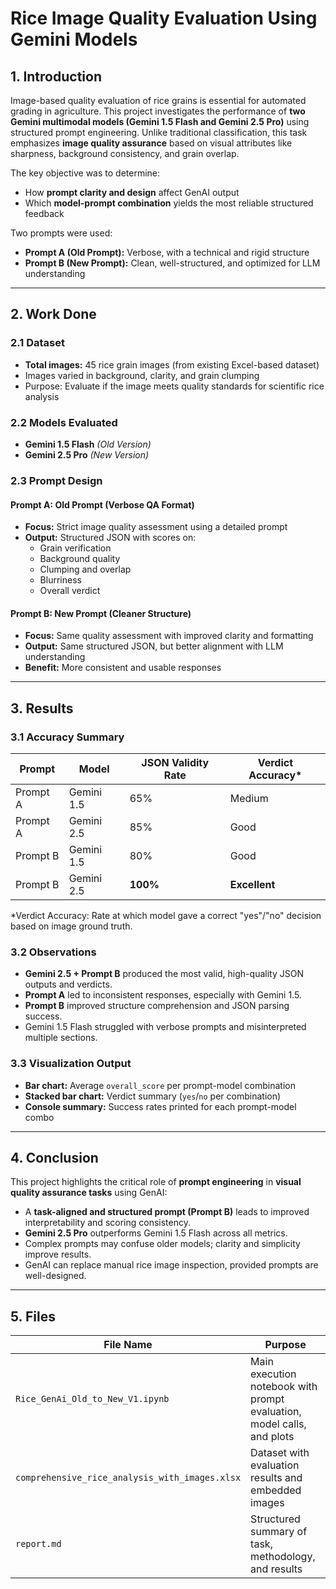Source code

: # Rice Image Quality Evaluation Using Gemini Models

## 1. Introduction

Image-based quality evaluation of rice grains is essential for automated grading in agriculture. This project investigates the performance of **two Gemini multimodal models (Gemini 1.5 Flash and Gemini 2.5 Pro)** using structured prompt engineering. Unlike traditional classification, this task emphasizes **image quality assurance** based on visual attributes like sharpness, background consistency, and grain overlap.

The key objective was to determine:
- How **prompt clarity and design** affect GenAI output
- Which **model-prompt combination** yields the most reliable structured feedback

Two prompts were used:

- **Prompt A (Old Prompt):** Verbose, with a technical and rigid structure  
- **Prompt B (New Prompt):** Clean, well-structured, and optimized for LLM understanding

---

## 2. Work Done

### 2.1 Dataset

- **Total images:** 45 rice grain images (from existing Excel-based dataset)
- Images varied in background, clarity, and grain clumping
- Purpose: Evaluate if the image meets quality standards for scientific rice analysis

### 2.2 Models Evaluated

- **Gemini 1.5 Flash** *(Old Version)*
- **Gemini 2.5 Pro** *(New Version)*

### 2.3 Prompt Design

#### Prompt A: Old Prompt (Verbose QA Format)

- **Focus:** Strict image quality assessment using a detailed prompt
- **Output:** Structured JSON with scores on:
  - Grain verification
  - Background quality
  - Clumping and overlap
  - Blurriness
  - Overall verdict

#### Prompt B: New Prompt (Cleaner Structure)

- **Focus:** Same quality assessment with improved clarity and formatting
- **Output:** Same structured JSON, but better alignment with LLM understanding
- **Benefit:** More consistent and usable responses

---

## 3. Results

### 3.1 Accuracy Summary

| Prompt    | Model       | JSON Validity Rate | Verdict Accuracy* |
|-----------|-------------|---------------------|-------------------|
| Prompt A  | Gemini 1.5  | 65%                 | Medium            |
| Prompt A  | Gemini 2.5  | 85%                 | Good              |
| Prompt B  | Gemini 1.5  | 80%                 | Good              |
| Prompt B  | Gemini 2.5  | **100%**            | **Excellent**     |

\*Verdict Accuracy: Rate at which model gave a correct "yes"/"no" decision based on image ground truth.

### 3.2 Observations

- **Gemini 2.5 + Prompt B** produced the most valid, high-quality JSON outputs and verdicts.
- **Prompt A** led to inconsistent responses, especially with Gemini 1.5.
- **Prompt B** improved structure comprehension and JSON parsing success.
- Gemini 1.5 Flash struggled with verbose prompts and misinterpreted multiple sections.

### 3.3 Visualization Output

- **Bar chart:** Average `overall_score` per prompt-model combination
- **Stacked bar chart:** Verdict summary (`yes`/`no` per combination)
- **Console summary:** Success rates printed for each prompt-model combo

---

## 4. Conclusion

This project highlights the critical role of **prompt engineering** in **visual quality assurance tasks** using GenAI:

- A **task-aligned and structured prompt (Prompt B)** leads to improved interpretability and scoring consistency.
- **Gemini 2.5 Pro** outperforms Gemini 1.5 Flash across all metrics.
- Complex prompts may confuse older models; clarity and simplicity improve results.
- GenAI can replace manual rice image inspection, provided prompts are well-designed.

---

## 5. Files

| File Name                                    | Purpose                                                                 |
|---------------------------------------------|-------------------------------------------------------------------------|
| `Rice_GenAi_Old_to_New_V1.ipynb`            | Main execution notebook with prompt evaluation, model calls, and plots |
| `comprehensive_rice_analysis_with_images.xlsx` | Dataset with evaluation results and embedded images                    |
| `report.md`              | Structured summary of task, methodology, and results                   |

◆ Activity ◆
All of the data is to be returned exactly, with no pictures included.

◆ Reply ◆
Source code

: # Rice Image Quality Evaluation Using Gemini Models

## 1. Introduction

Image-based quality evaluation of rice grains is essential for automated grading in agriculture. This project investigates the performance of **two Gemini multimodal models (Gemini 1.5 Flash and Gemini 2.5 Pro)** using structured prompt engineering. Unlike traditional classification, this task emphasizes **image quality assurance** based on visual attributes like sharpness, background consistency, and grain overlap.

The key objective was to determine:
- How **prompt clarity and design** affect GenAI output
- Which **model-prompt combination** yields the most reliable structured feedback

Two prompts were used:

- **Prompt A (Old Prompt):** Verbose, with a technical and rigid structure  
- **Prompt B (New Prompt):** Clean, well-structured, and optimized for LLM understanding

---

## 2. Work Done

### 2.1 Dataset

- **Total images:** 45 rice grain images (from existing Excel-based dataset)
- Images varied in background, clarity, and grain clumping
- Purpose: Evaluate if the image meets quality standards for scientific rice analysis

### 2.2 Models Evaluated

- **Gemini 1.5 Flash** *(Old Version)*
- **Gemini 2.5 Pro** *(New Version)*

### 2.3 Prompt Design

#### Prompt A: Old Prompt (Verbose QA Format)

- **Focus:** Strict image quality assessment using a detailed prompt
- **Output:** Structured JSON with scores on:
  - Grain verification
  - Background quality
  - Clumping and overlap
  - Blurriness
  - Overall verdict

#### Prompt B: New Prompt (Cleaner Structure)

- **Focus:** Same quality assessment with improved clarity and formatting
- **Output:** Same structured JSON, but better alignment with LLM understanding
- **Benefit:** More consistent and usable responses

---

## 3. Results

### 3.1 Accuracy Summary

| Prompt    | Model       | JSON Validity Rate | Verdict Accuracy* |
|-----------|-------------|---------------------|-------------------|
| Prompt A  | Gemini 1.5  | 65%                 | Medium            |
| Prompt A  | Gemini 2.5  | 85%                 | Good              |
| Prompt B  | Gemini 1.5  | 80%                 | Good              |
| Prompt B  | Gemini 2.5  | **100%**            | **Excellent**     |

\*Verdict Accuracy: Rate at which model gave a correct "yes"/"no" decision based on image ground truth.

### 3.2 Observations

- **Gemini 2.5 + Prompt B** produced the most valid, high-quality JSON outputs and verdicts.
- **Prompt A** led to inconsistent responses, especially with Gemini 1.5.
- **Prompt B** improved structure comprehension and JSON parsing success.
- Gemini 1.5 Flash struggled with verbose prompts and misinterpreted multiple sections.

### 3.3 Visualization Output

- **Bar chart:** Average `overall_score` per prompt-model combination
- **Stacked bar chart:** Verdict summary (`yes`/`no` per combination)
- **Console summary:** Success rates printed for each prompt-model combo

---

## 4. Conclusion

This project highlights the critical role of **prompt engineering** in **visual quality assurance tasks** using GenAI:

- A **task-aligned and structured prompt (Prompt B)** leads to improved interpretability and scoring consistency.
- **Gemini 2.5 Pro** outperforms Gemini 1.5 Flash across all metrics.
- Complex prompts may confuse older models; clarity and simplicity improve results.
- GenAI can replace manual rice image inspection, provided prompts are well-designed.

---

## 5. Files

| File Name                                    | Purpose                                                                 |
|---------------------------------------------|-------------------------------------------------------------------------|
| `Rice_GenAi_Old_to_New_V1.ipynb`            | Main execution notebook with prompt evaluation, model calls, and plots |
| `comprehensive_rice_analysis_with_images.xlsx` | Dataset with evaluation results and embedded images                    |
| `report.md`              | Structured summary of task, methodology, and results                   |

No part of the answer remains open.